Claim elements in this application that use the word “means” (or “step for”) are presumed to invoke 35 U.S.C. 112(f) except as otherwise indicated in an Office action. Similarly, claim elements that do not use the word “means” (or “step for”) are presumed not to invoke 35 U.S.C. 112(f) except as otherwise indicated in an Office action.
Claims 1, 9, 15-17, and 19 have been interpreted under 35 U.S.C. 112(f) or pre-AIA 35 U.S.C. 112, sixth paragraph, because it uses/they use a generic placeholder “device” or “unit” coupled with functional language “configured to”, “to perform” without reciting sufficient structure to achieve the function.
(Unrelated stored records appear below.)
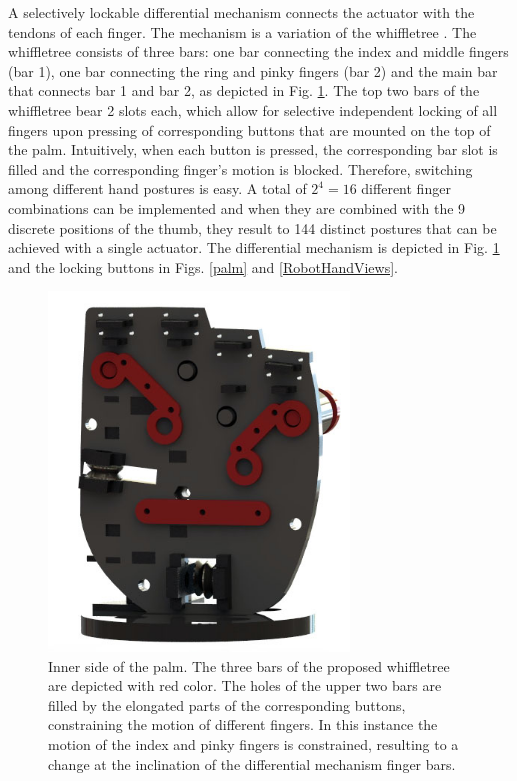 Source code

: A selectively lockable differential mechanism connects the actuator with the tendons of each finger. The mechanism is a variation of the whiffletree \cite{Birglen}. The whiffletree consists of three bars: one bar connecting the index and middle fingers (bar 1), one bar connecting the ring and pinky fingers (bar 2) and the main bar that connects bar 1 and bar 2, as depicted in Fig. \ref{differential}. The top two bars of the whiffletree bear 2 slots each, which allow for selective independent locking of all fingers upon pressing of corresponding buttons that are mounted on the top of the palm. Intuitively, when each button is pressed, the corresponding bar slot is filled and the corresponding finger's motion is blocked. Therefore, switching among different hand postures is easy. A total of $2^4=16$ different finger combinations can be implemented and when they are combined with the 9 discrete positions of the thumb, they result to 144 distinct postures that can be achieved with a single actuator. The differential mechanism is depicted in Fig. \ref{differential} and the locking buttons in Figs. \ref{palm} and \ref{RobotHandViews}.

\begin{figure}[h]
\begin{center}
\includegraphics[width=8cm]{figures/paper_images/whiffletree.jpg}
\end{center}
\caption{Inner side of the palm. The three bars of the proposed whiffletree are depicted with red color. The holes of the upper two bars are filled by the elongated parts of the corresponding buttons, constraining the motion of different fingers. In this instance the motion of the index and pinky fingers is constrained, resulting to a change at the inclination of the differential mechanism finger bars.} 
\label{differential}
\end{figure}

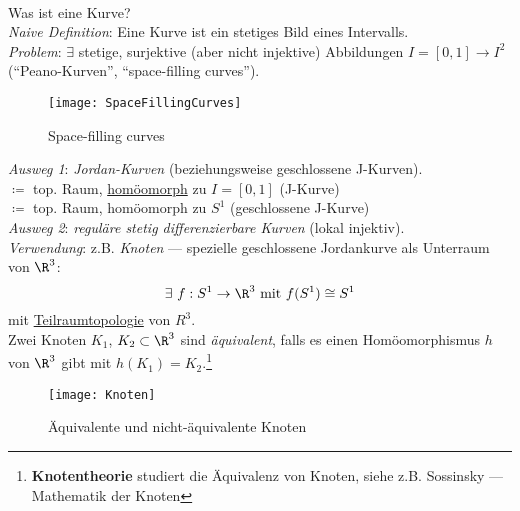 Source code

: \begin{remark}\label{exkurs:kurve}
  \  \\
  \begin{minipage}{.45\textwidth}
    \vspace{0.1cm}
    Was ist eine Kurve? \\
    \emph{Naive Definition}: Eine Kurve ist ein stetiges Bild eines Intervalls. \\
    \emph{Problem}: \( \exists \) stetige, surjektive (aber nicht injektive) Abbildungen \( I = [0,1] \to I^2 \) (``Peano-Kurven'', ``space-filling curves'')\footnotemark.
    \vspace{0.1cm}
  \end{minipage}
  \hfill
  \begin{minipage}{.45\textwidth}
    \vspace{0.1cm}  
    \begin{figure}[H]
      \texttt{[image: SpaceFillingCurves]}
      \caption{Space-filling curves}
    \end{figure}
    \vspace{0.1cm}
  \end{minipage}
  \emph{Ausweg 1}: \emph{Jordan-Kurven} (beziehungsweise geschlossene J-Kurven). \\
    \( \coloneqq \) top. Raum, \hyperref[def:homoeomorphismus]{homöomorph} zu \( I = [0,1] \) (J-Kurve) \\
    \( \coloneqq \) top. Raum, homöomorph zu \( S^1 \) (geschlossene J-Kurve) \\
  \emph{Ausweg 2}: \emph{reguläre stetig differenzierbare Kurven} (lokal injektiv). \\
  \emph{Verwendung}: z.B. \emph{Knoten} --- spezielle geschlossene Jordankurve als Unterraum von \( \R^3 \):
  \begin{equation*}
    \exists \ f : S^1 \to \R^3 \text{ mit } f(S^1) \cong S^1
  \end{equation*}
  mit \hyperref[def:teilraumtopologie]{Teilraumtopologie} von \( R^3 \). \\
  Zwei Knoten \( K_1 \), \( K_2 \subset \R^3 \) sind \emph{äquivalent}, falls es einen Homöomorphismus \( h \) von \( \R^3 \) gibt mit \( h(K_1) = K_2 \).\footnote{\textbf{Knotentheorie} studiert die Äquivalenz von Knoten, siehe z.B. Sossinsky --- Mathematik der Knoten}
  \begin{figure}[H]
    \texttt{[image: Knoten]}
    \caption{Äquivalente und nicht-äquivalente Knoten}
  \end{figure}
\end{remark}

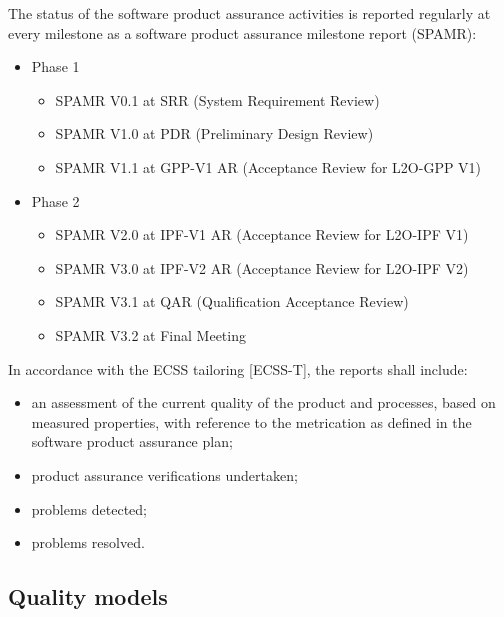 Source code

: The status of the software product assurance activities is reported regularly at every milestone as a software product assurance milestone report (SPAMR):
\begin{itemize}
    \item Phase 1
    \begin{itemize}
        \item SPAMR V0.1 at SRR (System Requirement Review)
        \item SPAMR V1.0 at PDR (Preliminary Design Review)
        \item SPAMR V1.1 at GPP-V1 AR (Acceptance Review for L2O-GPP V1)
    \end{itemize}
    \item Phase 2
    \begin{itemize}
        \item SPAMR V2.0 at IPF-V1 AR (Acceptance Review for L2O-IPF V1)
        \item SPAMR V3.0 at IPF-V2 AR (Acceptance Review for L2O-IPF V2)
        \item SPAMR V3.1 at QAR (Qualification Acceptance Review)
        \item SPAMR V3.2 at Final Meeting
    \end{itemize}
\end{itemize}

In accordance with the ECSS tailoring [ECSS-T], the reports shall include:
\begin{itemize}
    \item an assessment of the current quality of the product and processes, based on measured properties, with reference to the metrication as defined in the software product assurance plan;
    \item product assurance verifications undertaken;
    \item problems detected;
    \item problems resolved.
\end{itemize}

\subsection{Quality models}
\label{subsec:quality-models}

%

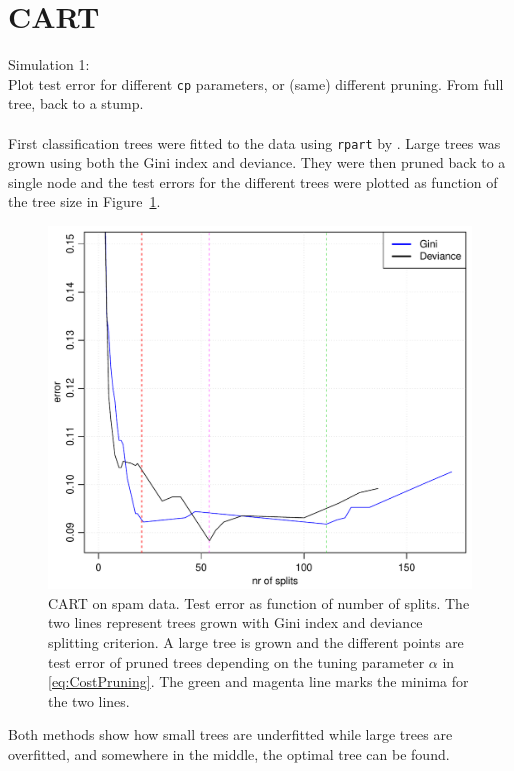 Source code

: \section{CART}
\label{sec:CARTsim}
Simulation 1: \\
Plot test error for different \verb+cp+ parameters, or (same) different pruning. From full tree, back to a stump.\\
\\
First classification trees were fitted to the data using \verb+rpart+ by \cite{rpart}. Large trees was grown using both the Gini index and deviance. They were then pruned back to a single node and the test errors for the different trees were plotted as function of the tree size in Figure~\ref{fig:cartCPSpam}. 
%
\begin{figure}[h!tp]
\begin{center}
    \includegraphics[scale=0.5]{./figures/cartCPSpam.pdf}
\end{center}
\caption{CART on spam data. Test error as function of number of splits. The two lines represent trees grown with Gini index and deviance splitting criterion. A large tree is grown and the different points are test error of pruned trees depending on the tuning parameter $\alpha$ in \eqref{eq:CostPruning}. The green and magenta line marks the minima for the two lines. }
\label{fig:cartCPSpam}
\end{figure}
%
Both methods show how small trees are underfitted while large trees are overfitted, and somewhere in the middle, the optimal tree can be found. 

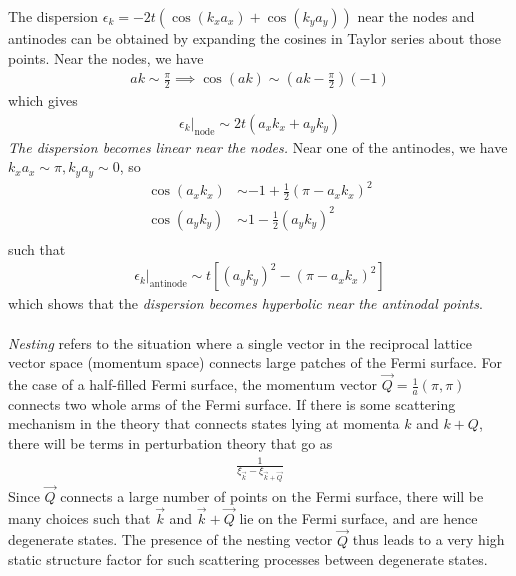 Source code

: \documentclass[12pt,onecolumn]{revtex4-2}
\begin{document}
The dispersion \(\epsilon_k = -2t\left(\cos(k_x a_x) + \cos(k_y a_y)\right)\) near the nodes and antinodes can be obtained by expanding the cosines in Taylor series about those points. Near the nodes, we have
\begin{equation}\begin{aligned}
	ak \sim \frac{\pi}{2} \implies \cos(ak) \sim \left(ak - \frac{\pi}{2}\right)(-1)
\end{aligned}\end{equation}
which gives
\begin{equation}\begin{aligned}
	\epsilon_k \vert_\text{node} \sim 2t \left(a_x k_x + a_y k_y\right)
\end{aligned}\end{equation}
\textit{The dispersion becomes linear near the nodes.} Near one of the antinodes, we have \(k_x a_x \sim \pi, k_y a_y \sim 0\), so
\begin{equation}\begin{aligned}
	\cos (a_x k_x) &\sim -1 + \frac{1}{2}\left( \pi - a_x k_x \right)^2\\
	\cos (a_y k_y) &\sim 1 - \frac{1}{2}\left(a_y k_y \right)^2\\
\end{aligned}\end{equation}
such that
\begin{equation}\begin{aligned}
	\epsilon_k \vert_\text{antinode} \sim t \left[\left(a_y k_y \right)^2 - \left( \pi - a_x k_x \right)^2\right]
\end{aligned}\end{equation}
which shows that the \textit{dispersion becomes hyperbolic near the antinodal points}.
\\\\
\textit{Nesting} refers to the situation where a single vector in the reciprocal lattice vector space (momentum space) connects large patches of the Fermi surface. For the case of a half-filled Fermi surface, the momentum vector \(\vec Q = \frac{1}{a}\left( \pi, \pi\right)\) connects two whole arms of the Fermi surface. If there is some scattering mechanism in the theory that connects states lying at momenta \(k\) and \(k+Q\), there will be terms in perturbation theory that go as
\begin{equation}\begin{aligned}
	\frac{1}{\xi_{\vec k} - \xi_{\vec k + \vec Q}}
\end{aligned}\end{equation}
Since \(\vec Q\) connects a large number of points on the Fermi surface, there will be many choices such that \(\vec k\) and \(\vec k + \vec Q\) lie on the Fermi surface, and are hence degenerate states. The presence of the nesting vector \(\vec Q\) thus leads to a very high static structure factor for such scattering processes between degenerate states.
\end{document}

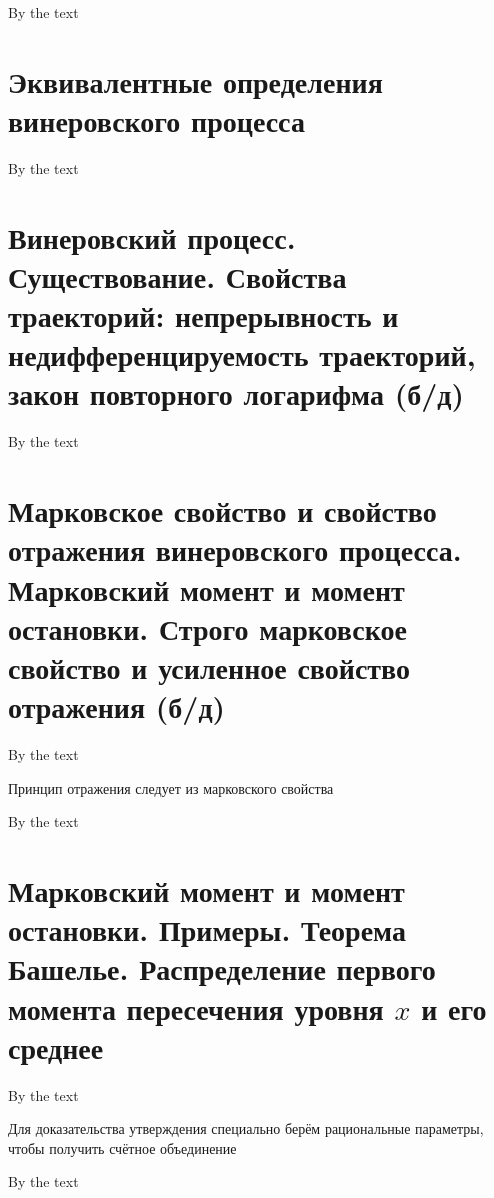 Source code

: \documentclass[a4paper, 14pt]{article}
\begin{document}
    By the text
    
    \section{Эквивалентные определения винеровского процесса}
    
    By the text
    
    \section{Винеровский процесс.
    Существование.
    Свойства траекторий: непрерывность и недифференцируемость траекторий, закон повторного логарифма (б/д)}
    
    By the text
    
    \section{Марковское свойство и свойство отражения винеровского процесса.
    Марковский момент и момент остановки.
    Строго марковское свойство и усиленное свойство отражения (б/д)}
    
    By the text
    
    Принцип отражения следует из марковского свойства
    
    By the text
    
    \section{Марковский момент и момент остановки.
    Примеры.
    Теорема Башелье.
    Распределение первого момента пересечения уровня $x$ и его среднее}
    
    By the text
    
    Для доказательства утверждения специально берём рациональные параметры, чтобы получить счётное объединение
    
    By the text
    
\end{document}
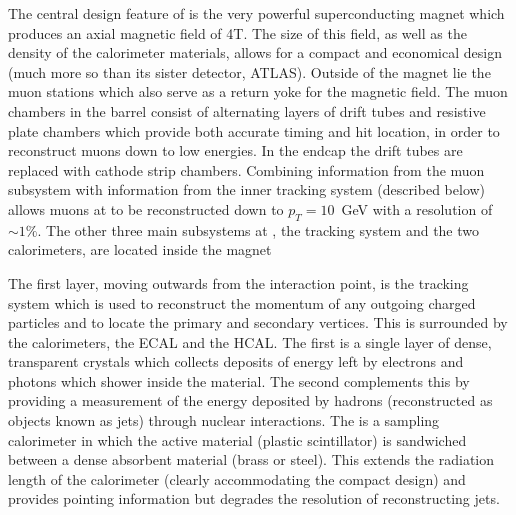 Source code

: The central design feature of \CMS is the very powerful superconducting magnet which produces an axial magnetic field of 4T. The size of this field, as well as the density of the calorimeter materials, allows for a compact and economical design (much more so than its sister detector, ATLAS). Outside of the magnet lie the muon stations which also serve as a return yoke for the magnetic field. The muon chambers in the barrel consist of alternating layers of drift tubes and resistive plate chambers which provide both accurate timing and hit location, in order to reconstruct muons down to low energies. In the endcap the drift tubes are replaced with cathode strip chambers. Combining information from the muon subsystem with information from the inner tracking system (described below) allows muons at \CMS to be reconstructed down to $p_{T}=10$~GeV with a resolution of $\sim1\%$. The other three main subsystems at \CMS, the tracking system and the two calorimeters, are located inside the magnet

The first layer, moving outwards from the interaction point, is the tracking system which is used to reconstruct the momentum of any outgoing charged particles and to locate the primary and secondary vertices. This is surrounded by the calorimeters, the \acf{ECAL} and the \acf{HCAL}. The first is a single layer of dense, transparent crystals which collects deposits of energy left by electrons and photons which shower inside the material. The second complements this by providing a measurement of the energy deposited by hadrons (reconstructed as objects known as jets) through nuclear interactions. The \HCAL is a sampling calorimeter in which the active material (plastic scintillator) is sandwiched between a dense absorbent material (brass or steel). This extends the radiation length of the calorimeter (clearly accommodating the compact design) and provides pointing information but degrades the resolution of reconstructing jets.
Furthermore, the generic placeholder is not preceded by a structural modifier.
Since Claims 1, 9, 15-17, and 19 invokes 35 U.S.C. 112(f) or pre-AIA 35 U.S.C. 112, sixth paragraph, Claims 1, 9, 15-17, and 19 has/have been interpreted to cover the corresponding structure described in the specification that achieves the claimed function, and equivalents thereof.
A review of the specification shows that the following appears to be the corresponding structure described in the specification for the 35 U.S.C. 112(f) or pre-AIA 35 U.S.C. 112, sixth paragraph limitation:
Claims 1, 9, and 15-17 all recite a processor device configured to: receive and control. In the specification, the corresponding structure found was “The computer system 800 may comprise at least one computing device or electronic device capable of including firmware, hardware, and/or executing software instructions to implement the functionality described herein. The computer system 800 may include a processor device 802 (may also be referred to as a control unit), a memory 804, and a system bus 806. The computer system 800 may include at least one computing device having the processor device 802. The system bus 806 provides an interface for system components including, but not limited to, the memory 804 and the processor device 802. The processor device 802 may include any number of hardware components for conducting data or signal processing or for executing computer code stored in memory 804. The processor device 802 (e.g.,, control unit) may, for example, include a general-purpose processor, an application specific processor, a Digital Signal Processor (DSP), an Application Specific Integrated Circuit (ASIC), a Field Programmable Gate Array (FPGA), a circuit containing processing components, a group of distributed processing components, a group of distributed computers configured for processing, or other programmable logic device, discrete gate or transistor logic, discrete hardware components, or any combination thereof designed to perform the functions described herein. The processor device may further include computer executable code that controls operation of the programmable device” [Specification, ¶ 0069] (Generic computer).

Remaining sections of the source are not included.